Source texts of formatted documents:
+++++

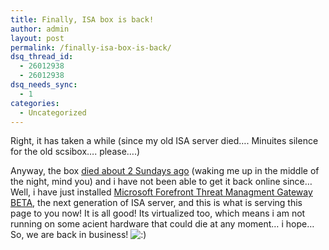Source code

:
 ```yaml
---
title: Finally, ISA box is back!
author: admin
layout: post
permalink: /finally-isa-box-is-back/
dsq_thread_id:
  - 26012938
  - 26012938
dsq_needs_sync:
  - 1
categories:
  - Uncategorized
---
```

Right, it has taken a while (since my old ISA server died&#8230;. Minuites silence for the old scsibox&#8230;. please&#8230;.)

Anyway, the box [died about 2 Sundays ago][1] (waking me up in the middle of the night, mind you) and i have not been able to get it back online since&#8230; Well, i have just installed [Microsoft Forefront Threat Managment Gateway BETA][2], the next generation of ISA server, and this is what is serving this page to you now! It is all good! Its virtualized too, which means i am not running on some acient hardware that could die at any moment&#8230; i hope&#8230; So, we are back in business! <img src="http://blog.lotas-smartman.net/wp-includes/images/smilies/icon_smile.gif" alt=":)" class="wp-smiley" />

 [1]: http://blog.lotas-smartman.net/i-dont-like-hard-drives/
 [2]: http://www.microsoft.com/forefront/en/us/default.aspx
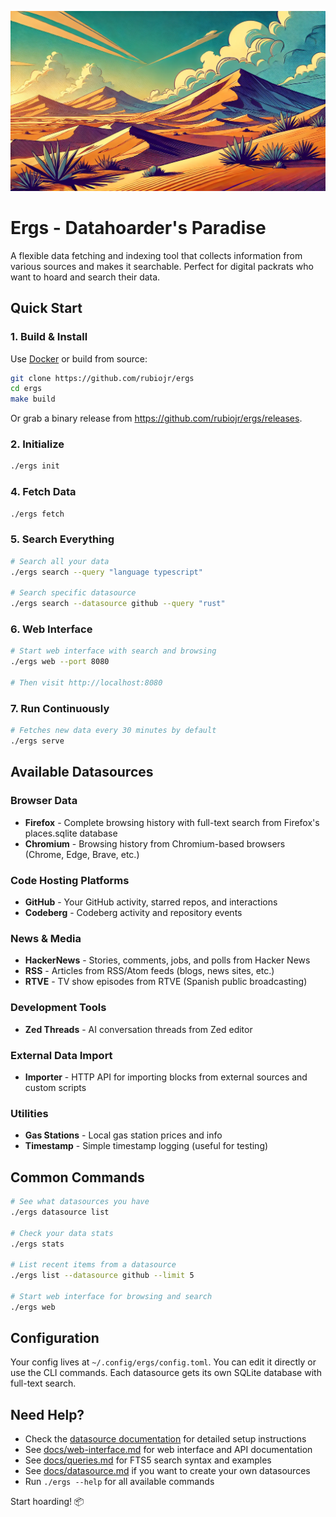 ![](/ergs.png)

# Ergs - Datahoarder's Paradise

A flexible data fetching and indexing tool that collects information from various sources and makes it searchable. Perfect for digital packrats who want to hoard and search their data.

## Quick Start

### 1. Build & Install

Use [Docker](/docker/DOCKER.md) or build from source:

```bash
git clone https://github.com/rubiojr/ergs
cd ergs
make build
```

Or grab a binary release from https://github.com/rubiojr/ergs/releases.

### 2. Initialize
```bash
./ergs init
```

### 4. Fetch Data
```bash
./ergs fetch
```

### 5. Search Everything
```bash
# Search all your data
./ergs search --query "language typescript"

# Search specific datasource
./ergs search --datasource github --query "rust"
```

### 6. Web Interface
```bash
# Start web interface with search and browsing
./ergs web --port 8080

# Then visit http://localhost:8080
```

### 7. Run Continuously
```bash
# Fetches new data every 30 minutes by default
./ergs serve
```

## Available Datasources

### Browser Data
- **Firefox** - Complete browsing history with full-text search from Firefox's places.sqlite database
- **Chromium** - Browsing history from Chromium-based browsers (Chrome, Edge, Brave, etc.)

### Code Hosting Platforms
- **GitHub** - Your GitHub activity, starred repos, and interactions
- **Codeberg** - Codeberg activity and repository events

### News & Media
- **HackerNews** - Stories, comments, jobs, and polls from Hacker News
- **RSS** - Articles from RSS/Atom feeds (blogs, news sites, etc.)
- **RTVE** - TV show episodes from RTVE (Spanish public broadcasting)

### Development Tools
- **Zed Threads** - AI conversation threads from Zed editor

### External Data Import
- **Importer** - HTTP API for importing blocks from external sources and custom scripts

### Utilities
- **Gas Stations** - Local gas station prices and info
- **Timestamp** - Simple timestamp logging (useful for testing)

## Common Commands

```bash
# See what datasources you have
./ergs datasource list

# Check your data stats
./ergs stats

# List recent items from a datasource
./ergs list --datasource github --limit 5

# Start web interface for browsing and search
./ergs web
```

## Configuration

Your config lives at `~/.config/ergs/config.toml`. You can edit it directly or use the CLI commands. Each datasource gets its own SQLite database with full-text search.

## Need Help?

- Check the [datasource documentation](docs/datasources/) for detailed setup instructions
- See [docs/web-interface.md](docs/web-interface.md) for web interface and API documentation
- See [docs/queries.md](docs/queries.md) for FTS5 search syntax and examples
- See [docs/datasource.md](docs/datasource.md) if you want to create your own datasources
- Run `./ergs --help` for all available commands

Start hoarding! 📦
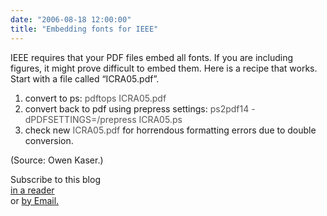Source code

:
 ```yaml
---
date: "2006-08-18 12:00:00"
title: "Embedding fonts for IEEE"
---
```




IEEE requires that your PDF files embed all fonts. If you are including figures, it might prove difficult to embed them. Here is a recipe that works. Start with a file called &ldquo;ICRA05.pdf&rdquo;.

1. convert to ps: <span style="color: #555;">pdftops ICRA05.pdf</span>
1. convert back to pdf using prepress settings: <span style="color: #555;">ps2pdf14 -dPDFSETTINGS=/prepress ICRA05.ps</span>
1. check new <span style="color: #555;">ICRA05.pdf</span> for horrendous formatting errors due to double conversion.


(Source: Owen Kaser.)

Subscribe to this blog<br/>
<a title="Subscribe to my feed" href="https://lemire.me/blog/feed/" rel="alternate" type="application/rss+xml">in a reader</a><br/>
or [by Email.](http://www.feedburner.com/fb/a/emailverifySubmit?feedId=1396075&amp;loc=en_US)

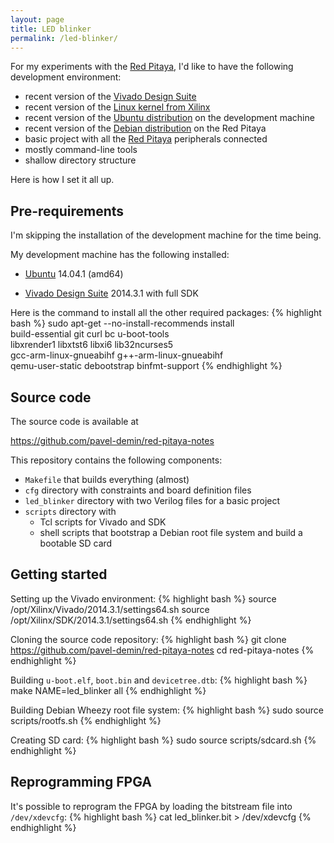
 ```yaml
---
layout: page
title: LED blinker
permalink: /led-blinker/
---
```

For my experiments with the [Red Pitaya](http://wiki.redpitaya.com), I'd like to have the following development environment:

 - recent version of the [Vivado Design Suite](http://www.xilinx.com/products/design-tools/vivado)
 - recent version of the [Linux kernel from Xilinx](http://github.com/Xilinx/linux-xlnx/tree/xilinx-v2014.3)
 - recent version of the [Ubuntu distribution](http://wiki.ubuntu.com/TrustyTahr/ReleaseNotes) on the development machine
 - recent version of the [Debian distribution](http://www.debian.org/releases/stable) on the Red Pitaya
 - basic project with all the [Red Pitaya](http://wiki.redpitaya.com) peripherals connected
 - mostly command-line tools
 - shallow directory structure

Here is how I set it all up.

Pre-requirements
-----

I'm skipping the installation of the development machine for the time being.

My development machine has the following installed:

 - [Ubuntu](http://wiki.ubuntu.com/TrustyTahr/ReleaseNotes) 14.04.1 (amd64)

 - [Vivado Design Suite](http://www.xilinx.com/products/design-tools/vivado) 2014.3.1 with full SDK

Here is the command to install all the other required packages:
{% highlight bash %}
sudo apt-get --no-install-recommends install \
  build-essential git curl bc u-boot-tools \
  libxrender1 libxtst6 libxi6 lib32ncurses5 \
  gcc-arm-linux-gnueabihf g++-arm-linux-gnueabihf \
  qemu-user-static debootstrap binfmt-support
{% endhighlight %}

Source code
-----

The source code is available at

<https://github.com/pavel-demin/red-pitaya-notes>

This repository contains the following components:

 - `Makefile` that builds everything (almost)
 - `cfg` directory with constraints and board definition files
 - `led_blinker` directory with two Verilog files for a basic project
 - `scripts` directory with
   - Tcl scripts for Vivado and SDK
   - shell scripts that bootstrap a Debian root file system and build a bootable SD card

Getting started
-----

Setting up the Vivado environment:
{% highlight bash %}
source /opt/Xilinx/Vivado/2014.3.1/settings64.sh
source /opt/Xilinx/SDK/2014.3.1/settings64.sh
{% endhighlight %}

Cloning the source code repository:
{% highlight bash %}
git clone https://github.com/pavel-demin/red-pitaya-notes
cd red-pitaya-notes
{% endhighlight %}

Building `u-boot.elf`, `boot.bin` and `devicetree.dtb`:
{% highlight bash %}
make NAME=led_blinker all
{% endhighlight %}

Building Debian Wheezy root file system:
{% highlight bash %}
sudo source scripts/rootfs.sh
{% endhighlight %}

Creating SD card:
{% highlight bash %}
sudo source scripts/sdcard.sh
{% endhighlight %}

Reprogramming FPGA
-----

It's possible to reprogram the FPGA by loading the bitstream file into `/dev/xdevcfg`:
{% highlight bash %}
cat led_blinker.bit > /dev/xdevcfg
{% endhighlight %}
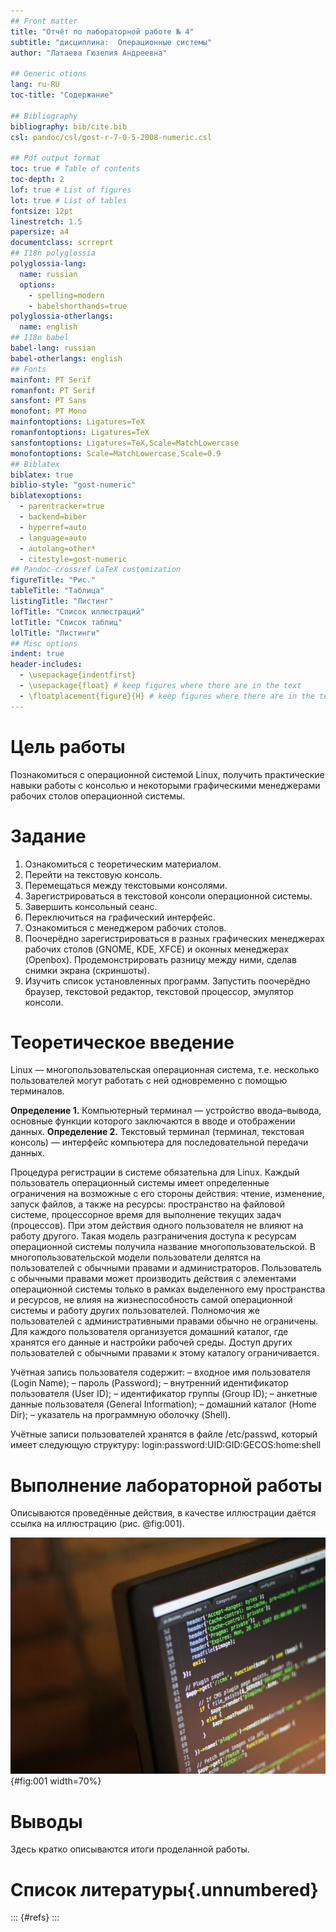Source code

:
 ```yaml
---
## Front matter
title: "Отчёт по лабораторной работе № 4"
subtitle: "дисциплина:	Операционные системы"
author: "Латаева Гюзелия Андреевна"

## Generic otions
lang: ru-RU
toc-title: "Содержание"

## Bibliography
bibliography: bib/cite.bib
csl: pandoc/csl/gost-r-7-0-5-2008-numeric.csl

## Pdf output format
toc: true # Table of contents
toc-depth: 2
lof: true # List of figures
lot: true # List of tables
fontsize: 12pt
linestretch: 1.5
papersize: a4
documentclass: scrreprt
## I18n polyglossia
polyglossia-lang:
  name: russian
  options:
	- spelling=modern
	- babelshorthands=true
polyglossia-otherlangs:
  name: english
## I18n babel
babel-lang: russian
babel-otherlangs: english
## Fonts
mainfont: PT Serif
romanfont: PT Serif
sansfont: PT Sans
monofont: PT Mono
mainfontoptions: Ligatures=TeX
romanfontoptions: Ligatures=TeX
sansfontoptions: Ligatures=TeX,Scale=MatchLowercase
monofontoptions: Scale=MatchLowercase,Scale=0.9
## Biblatex
biblatex: true
biblio-style: "gost-numeric"
biblatexoptions:
  - parentracker=true
  - backend=biber
  - hyperref=auto
  - language=auto
  - autolang=other*
  - citestyle=gost-numeric
## Pandoc-crossref LaTeX customization
figureTitle: "Рис."
tableTitle: "Таблица"
listingTitle: "Листинг"
lofTitle: "Список иллюстраций"
lotTitle: "Список таблиц"
lolTitle: "Листинги"
## Misc options
indent: true
header-includes:
  - \usepackage{indentfirst}
  - \usepackage{float} # keep figures where there are in the text
  - \floatplacement{figure}{H} # keep figures where there are in the text
---
```


# Цель работы

Познакомиться с операционной системой Linux, получить практические навыки работы с консолью и некоторыми графическими менеджерами рабочих столов операционной системы.

# Задание

1. Ознакомиться с теоретическим материалом.
2. Перейти на текстовую консоль.
3. Перемещаться между текстовыми консолями.
4. Зарегистрироваться в текстовой консоли операционной системы.
5. Завершить консольный сеанс.
6. Переключиться на графический интерфейс.
7. Ознакомиться с менеджером рабочих столов.
8. Поочерёдно зарегистрироваться в разных графических менеджерах рабочих столов (GNOME, KDE, XFCE) и оконных менеджерах (Openbox). Продемонстрировать разницу между ними, сделав снимки экрана (скриншоты).
9. Изучить список установленных программ. Запустить поочерёдно браузер, текстовой редактор, текстовой процессор, эмулятор консоли.

# Теоретическое введение

Linux — многопользовательская операционная система, т.е. несколько пользователей могут работать с ней одновременно с помощью терминалов.

**Определение 1.** Компьютерный терминал — устройство ввода–вывода, основные функции которого заключаются в вводе и отображении данных.
**Определение 2.** Текстовый терминал (терминал, текстовая консоль) — интерфейс компьютера для последовательной передачи данных.

Процедура регистрации в системе обязательна для Linux. Каждый пользователь операционный системы имеет определенные ограничения на возможные с его стороны действия: чтение, изменение, запуск файлов, а также на ресурсы: пространство на файловой системе, процессорное время для выполнение текущих задач (процессов). При этом действия одного пользователя не влияют на работу другого. Такая модель разграничения доступа к ресурсам операционной системы получила название многопользовательской.
В многопользовательской модели пользователи делятся на пользователей с обычными правами и администраторов. Пользователь с обычными правами может производить действия с элементами операционной системы только в рамках выделенного ему пространства и ресурсов, не влияя на жизнеспособность самой операционной системы и работу других пользователей. Полномочия же пользователей с административными правами обычно не ограничены.
Для каждого пользователя организуется домашний каталог, где хранятся его данные и настройки рабочей среды. Доступ других пользователей с обычными правами к этому каталогу ограничивается.

Учётная запись пользователя содержит:
– входное имя пользователя (Login Name);
– пароль (Password);
– внутренний идентификатор пользователя (User ID);
– идентификатор группы (Group ID);
– анкетные данные пользователя (General Information);
– домашний каталог (Home Dir);
– указатель на программную оболочку (Shell).

Учётные записи пользователей хранятся в файле /etc/passwd, который имеет следующую структуру: login:password:UID:GID:GECOS:home:shell

# Выполнение лабораторной работы

Описываются проведённые действия, в качестве иллюстрации даётся ссылка на иллюстрацию (рис. @fig:001).

![Название рисунка](image/placeimg_800_600_tech.jpg){#fig:001 width=70%}

# Выводы

Здесь кратко описываются итоги проделанной работы.

# Список литературы{.unnumbered}

::: {#refs}
:::
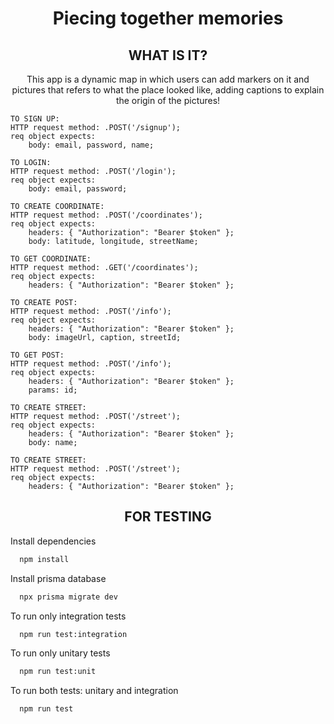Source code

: <h1 align=center> Piecing together memories </h1>

<h2 align=center> WHAT IS IT? </h2>
<p align=center> This app is a dynamic map in which users can add markers on it and pictures that refers to what the place looked like, adding captions to explain the origin of the pictures!</p>

```
TO SIGN UP:
HTTP request method: .POST('/signup');
req object expects:
    body: email, password, name;
```

```
TO LOGIN:
HTTP request method: .POST('/login');
req object expects:
    body: email, password;
```

```
TO CREATE COORDINATE:
HTTP request method: .POST('/coordinates');
req object expects:
    headers: { "Authorization": "Bearer $token" };
    body: latitude, longitude, streetName;
```

```
TO GET COORDINATE:
HTTP request method: .GET('/coordinates');
req object expects:
    headers: { "Authorization": "Bearer $token" };
```

```
TO CREATE POST:
HTTP request method: .POST('/info');
req object expects:
    headers: { "Authorization": "Bearer $token" };
    body: imageUrl, caption, streetId;
```

```
TO GET POST:
HTTP request method: .POST('/info');
req object expects:
    headers: { "Authorization": "Bearer $token" };
    params: id;
```

```
TO CREATE STREET:
HTTP request method: .POST('/street');
req object expects:
    headers: { "Authorization": "Bearer $token" };
    body: name;
```

```
TO CREATE STREET:
HTTP request method: .POST('/street');
req object expects:
    headers: { "Authorization": "Bearer $token" };
```

<h2 align=center> FOR TESTING </h2>

Install dependencies

```bash
  npm install
```

Install prisma database

```bash
  npx prisma migrate dev
```

To run only integration tests

```bash
  npm run test:integration
```

To run only unitary tests

```bash
  npm run test:unit
```

To run both tests: unitary and integration

```bash
  npm run test
```
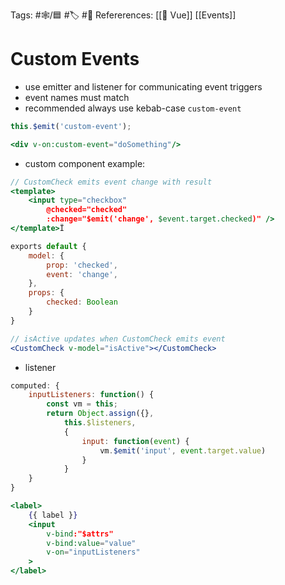 Tags: #🕸️/🟦 #🏷️ #📜️ 
Refererences: [[💚 Vue]] [[Events]]

# Custom Events

-   use emitter and listener for communicating event triggers
-   event names must match
-   recommended always use kebab-case `custom-event`

```jsx
this.$emit('custom-event');

<div v-on:custom-event="doSomething"/>
```

-   custom component example:

```jsx
// CustomCheck emits event change with result
<template>
	<input type="checkbox"
		@checked="checked"
		:change="$emit('change', $event.target.checked)" />
</template>Ï

exports default {
	model: {
		prop: 'checked',
		event: 'change',
	},
	props: {
		checked: Boolean
	}
}

// isActive updates when CustomCheck emits event
<CustomCheck v-model="isActive"></CustomCheck>
```

-   listener

```jsx
computed: {
	inputListeners: function() {
		const vm = this;
		return Object.assign({},
			this.$listeners,
			{
				input: function(event) {
					vm.$emit('input', event.target.value)
				}
			}
	}
}

<label>
	{{ label }}
	<input
		v-bind:"$attrs"
		v-bind:value="value"
		v-on="inputListeners"
	>
</label>
```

+++++

Write out exactly the lines between the start of the data and the line with "Right, it has", including both, but none of the pictures.

== TASK OUTPUT ==
Source code

:
 ```yaml
---
title: Finally, ISA box is back!
author: admin
layout: post
permalink: /finally-isa-box-is-back/
dsq_thread_id:
  - 26012938
  - 26012938
dsq_needs_sync:
  - 1
categories:
  - Uncategorized
---
```

Right, it has taken a while (since my old ISA server died&#8230;. Minuites silence for the old scsibox&#8230;. please&#8230;.)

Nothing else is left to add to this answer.